Copyright (c) Microsoft Corporation. All rights reserved.

Licensed under the MIT License.

# Image Classification Using Scikit-learn

## Prerequisites

*    [ A Kubernetes cluster deployed on Azure Stack Hub, connected to Azure through ARC](https://github.com/Azure/AML-Kubernetes/blob/master/docs/ASH/AML-ARC-Compute.md).
     

*     [Datastore setup in Azure Machine Learning workspace backed up by Azure Stack Hub storage account](https://github.com/Azure/AML-Kubernetes/blob/master/docs/ASH/Train-AzureArc.md) 


*      Last but not least, you need to be able to run a Notebook. 

   If you are using an Azure Machine Learning Notebook VM, you are all set. Otherwise, make sure you go through the configuration Notebook located at [here](https://github.com/Azure/MachineLearningNotebooks) first. This sets you up with a working config file that has information on your workspace, subscription id, etc.

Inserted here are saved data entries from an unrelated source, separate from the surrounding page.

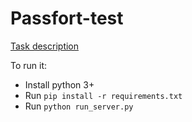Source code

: # Passfort-test

[Task description](./Final%20passfort-be-tech-task.pdf)

To run it:
- Install python 3+
- Run `pip install -r requirements.txt`
- Run `python run_server.py`
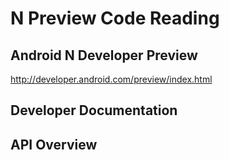 # N Preview Code Reading

## Android N Developer Preview

http://developer.android.com/preview/index.html

## Developer Documentation


## API Overview
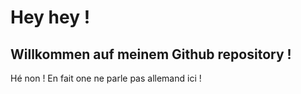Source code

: # Hey hey !

## Willkommen auf meinem Github repository !

Hé non ! En fait one ne parle pas allemand ici !
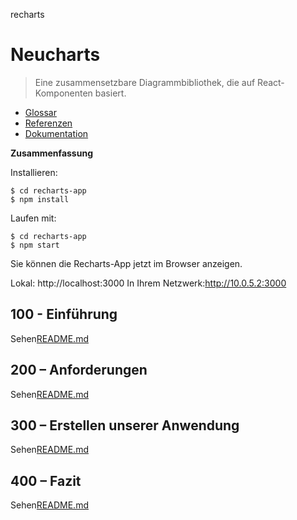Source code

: recharts

# Neucharts

> Eine zusammensetzbare Diagrammbibliothek, die auf React-Komponenten basiert.

-   [Glossar](./GLOSSARY.md)
-   [Referenzen](./REFERENCES.md)
-   [Dokumentation](./DOCUMENTATION.md)

**Zusammenfassung**

Installieren:

    $ cd recharts-app
    $ npm install

Laufen mit:

    $ cd recharts-app
    $ npm start

Sie können die Recharts-App jetzt im Browser anzeigen.

Lokal: http&#x3A;//localhost:3000
  In Ihrem Netzwerk:<http://10.0.5.2:3000>

## 100 - Einführung

Sehen[README.md](./100/README.md)

## 200 – Anforderungen

Sehen[README.md](./200/README.md)

## 300 – Erstellen unserer Anwendung

Sehen[README.md](./300/README.md)

## 400 – Fazit

Sehen[README.md](./400/README.md)
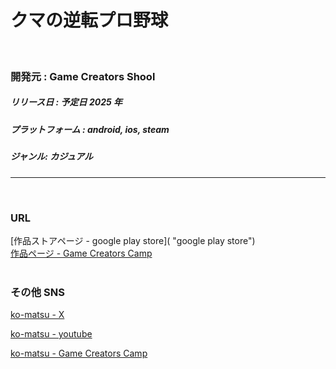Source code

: # クマの逆転プロ野球

<br>

### 開発元 : Game Creators Shool

##### リリース日 : 予定日 2025 年

##### プラットフォーム : android, ios, steam

##### ジャンル: カジュアル

---

<br>

### URL

[作品ストアページ - google play store]( "google play store") <br>
[作品ページ - Game Creators Camp](https://game-creators.camp/recruits/DALbqHqjLTaGNTMDVpvC "作品 page") <br>
<br>

### その他 SNS

[ko-matsu - X](https://x.com/komatsu26325292 "Xアカウントページ") <br>

[ko-matsu - youtube](https://www.youtube.com/@%E3%81%8F%E3%81%84%E3%81%97%E3%82%93%E3%81%BC%E3%81%86%E3%82%AF%E3%83%9E%E3%81%AE%E7%94%9F%E6%B4%BB/featured "Youtubeアカウントページ") <br>

[ko-matsu - Game Creators Camp](https://game-creators.camp/@ko-matsu "Game Creators Camp account page") <br>
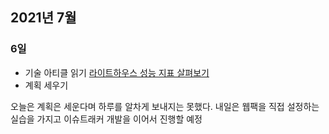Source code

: ## 2021년 7월

### 6일

- 기술 아티클 읽기 [라이트하우스 성능 지표 살펴보기](https://medium.com/jung-han/%EB%9D%BC%EC%9D%B4%ED%8A%B8%ED%95%98%EC%9A%B0%EC%8A%A4-%EC%84%B1%EB%8A%A5-%EC%A7%80%ED%91%9C-%EC%82%B4%ED%8E%B4%EB%B3%B4%EA%B8%B0-83df3dc96fb9)
- 계획 세우기

오늘은 계획은 세운다며 하루를 알차게 보내지는 못했다. 내일은 웹팩을 직접 설정하는 실습을 가지고 이슈트래커 개발을 이어서 진행할 예정
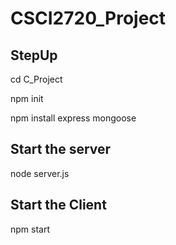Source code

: # CSCI2720_Project
## StepUp
cd C_Project

npm init

npm install express mongoose

## Start the server

node server.js 

## Start the Client
npm start 
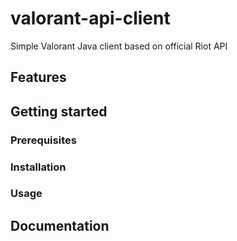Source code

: # valorant-api-client
Simple Valorant Java client based on official Riot API

## Features

## Getting started

### Prerequisites

### Installation

### Usage

## Documentation
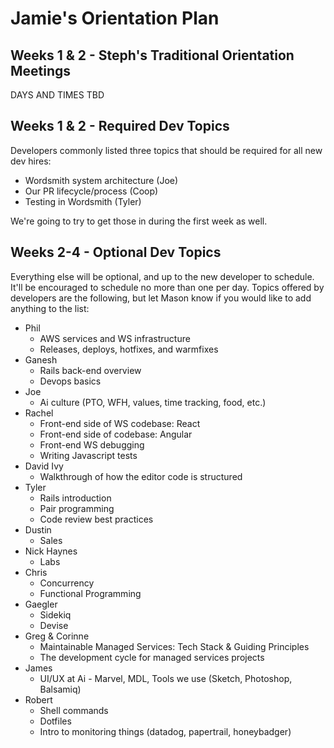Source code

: # Jamie's Orientation Plan

## Weeks 1 & 2 - Steph's Traditional Orientation Meetings

DAYS AND TIMES TBD

## Weeks 1 & 2 - Required Dev Topics

Developers commonly listed three topics that should be required for all new dev hires:

* Wordsmith system architecture (Joe)
* Our PR lifecycle/process (Coop)
* Testing in Wordsmith (Tyler)

We're going to try to get those in during the first week as well.

## Weeks 2-4 - Optional Dev Topics

Everything else will be optional, and up to the new developer to schedule.  It'll be encouraged to schedule no more than one per day.  Topics offered by developers are the following, but let Mason know if you would like to add anything to the list:

* Phil
  * AWS services and WS infrastructure
  * Releases, deploys, hotfixes, and warmfixes
* Ganesh
  * Rails back-end overview
  * Devops basics
* Joe
  * Ai culture (PTO, WFH, values, time tracking, food, etc.)
* Rachel
  * Front-end side of WS codebase: React
  * Front-end side of codebase: Angular
  * Front-end WS debugging
  * Writing Javascript tests
* David Ivy
  * Walkthrough of how the editor code is structured
* Tyler
  * Rails introduction
  * Pair programming
  * Code review best practices
* Dustin
  * Sales
* Nick Haynes
  * Labs
* Chris
  * Concurrency
  * Functional Programming
* Gaegler
  * Sidekiq
  * Devise
* Greg & Corinne
  * Maintainable Managed Services: Tech Stack & Guiding Principles
  * The development cycle for managed services projects
* James
  * UI/UX at Ai - Marvel, MDL, Tools we use (Sketch, Photoshop, Balsamiq)
* Robert
  * Shell commands
  * Dotfiles
  * Intro to monitoring things (datadog, papertrail, honeybadger)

## Initialize AzureML workspace

Initialize a [Workspace](https://docs.microsoft.com/azure/machine-learning/service/concept-azure-machine-learning-architecture#workspace) object from the existing workspace you created in the Prerequisites step. `Workspace.from_config()` creates a workspace object from the details stored in `config.json`. 

If you haven't done already please go to `config.json` file and fill in your workspace information.

In [None]:
from azureml.core.workspace import Workspace,  ComputeTarget
from azureml.exceptions import ComputeTargetException

ws = Workspace.from_config()
print('Workspace name: ' + ws.name, 
      'Azure region: ' + ws.location, 
      'Subscription id: ' + ws.subscription_id, 
      'Resource group: ' + ws.resource_group, sep='\n')

## Prepare the dataset

You may download mnist data from [mnist_data](http://yann.lecun.com/exdb/mnist/). The four files  t10k-images-idx3-ubyte.gz, t10k-labels-idx1-ubyte.gz, train-images-idx3-ubyte.gz and train-labels-idx1-ubyte.gz should put under mnist_data folder (which is a subfolder in working directory of this notebook).  Your next step is to upload these files to datastore of the workspace, and then registered as dataset in the workspace. 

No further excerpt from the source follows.